There are signs Ukraine’s strategy is beginning to bite. The Economist reports growing frustration inside Russia over fuel shortages, internet outages and military draft raids. Gallup found a record 60 percent of Russians say their local economy is worsening—the highest level since 2006. Even with higher oil prices from the Iran war, Moscow has cut its own 2026 growth forecast from 1.3 percent to 0.4 percent, while oil and gas revenues fell 45 percent in the first quarter. One produce seller in Rostov summed up the mood: “We used to live just fine. Now all you do is scramble from one problem to the next.”
Paramount Blockage
The fight over Paramount is no longer just about one company. It’s becoming a test of who gets to police media consolidation when Washington won’t. A bipartisan coalition of twelve state attorneys general sued Monday to block Paramount Skydance’s proposed acquisition of Warner Bros. Discovery, arguing the deal would reduce competition, eliminate jobs and leave Americans with fewer choices and higher prices for entertainment. The Justice Department has already approved the merger. The Associated Press values the transaction at $81 billion; the Financial Times and others put its enterprise value, including debt, at roughly $110 billion.

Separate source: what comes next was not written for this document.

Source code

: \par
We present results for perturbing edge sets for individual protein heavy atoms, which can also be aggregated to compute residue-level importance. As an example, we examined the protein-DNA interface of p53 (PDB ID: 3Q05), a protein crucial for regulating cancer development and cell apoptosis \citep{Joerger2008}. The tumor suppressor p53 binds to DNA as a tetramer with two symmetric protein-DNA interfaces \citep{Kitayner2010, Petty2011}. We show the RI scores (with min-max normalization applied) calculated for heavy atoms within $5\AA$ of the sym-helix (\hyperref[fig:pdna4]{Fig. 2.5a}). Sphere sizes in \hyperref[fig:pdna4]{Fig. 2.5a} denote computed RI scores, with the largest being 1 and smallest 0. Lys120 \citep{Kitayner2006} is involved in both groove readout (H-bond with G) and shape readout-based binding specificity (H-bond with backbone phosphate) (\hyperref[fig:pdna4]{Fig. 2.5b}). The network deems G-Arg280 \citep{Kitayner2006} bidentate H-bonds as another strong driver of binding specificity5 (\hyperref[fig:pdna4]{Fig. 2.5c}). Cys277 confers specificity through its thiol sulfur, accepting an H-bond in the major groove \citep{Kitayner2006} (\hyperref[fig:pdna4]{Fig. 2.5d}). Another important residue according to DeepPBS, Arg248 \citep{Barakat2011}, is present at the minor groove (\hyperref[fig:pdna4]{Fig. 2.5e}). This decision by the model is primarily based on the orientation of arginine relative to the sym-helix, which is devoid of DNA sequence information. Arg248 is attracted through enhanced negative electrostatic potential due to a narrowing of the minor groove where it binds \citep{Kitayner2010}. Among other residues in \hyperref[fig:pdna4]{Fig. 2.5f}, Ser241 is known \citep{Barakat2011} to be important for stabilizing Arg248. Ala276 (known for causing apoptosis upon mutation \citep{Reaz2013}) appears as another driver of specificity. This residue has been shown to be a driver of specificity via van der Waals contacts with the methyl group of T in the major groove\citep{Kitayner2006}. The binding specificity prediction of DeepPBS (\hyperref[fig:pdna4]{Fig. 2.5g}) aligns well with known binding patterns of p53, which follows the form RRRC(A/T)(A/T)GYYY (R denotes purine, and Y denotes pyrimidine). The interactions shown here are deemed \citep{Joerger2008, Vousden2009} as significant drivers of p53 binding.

The combined company would place CBS and CNN, Paramount Pictures, Paramount+, HBO Max, Warner Bros., DC Studios and two of Hollywood’s major theatrical operations under one corporate roof. Supporters say only companies of that scale can compete with streaming giants like Netflix, Amazon and YouTube. Opponents argue fewer media companies mean fewer competitors for talent, fewer places to pitch ideas and fewer independent editorial institutions reporting on the government, politics and public life.
Japan Spies.
Donald Trump has long argued that America’s allies should rely less on Washington and do more for themselves. Japan just took him up on it. For the first time since World War II, Japan is creating a centralized intelligence agency to counter threats from China, Russia and accommodate an unpredictable U.S. partner. For a country whose 1947 constitution renounced war and whose wartime secret police left a lasting distrust of domestic surveillance, that represents a remarkable reversal.
Sugar in Space
The universe just got a little sweeter.
Astronomers announced Monday that they’ve found another sugar drifting through the vast clouds of gas and dust between the stars. It’s called erythrulose. On Earth, it’s found in raspberries and even some self-tanners. In space, it floats through the raw material from which new stars and planets eventually form. The discovery didn’t come from a photograph. Using radio telescopes, scientists detected the molecule’s unique pattern of radio frequencies—its chemical fingerprint—and matched it to measurements made in laboratories on Earth.
Scientists aren’t excited because they found dessert in the Milky Way. They’re excited because sugars are among the building blocks of life. DNA itself depends on sugars. Every new one discovered in space strengthens the possibility that the chemistry needed for life isn’t unique to Earth but scattered throughout the galaxy, waiting for the right conditions to assemble itself.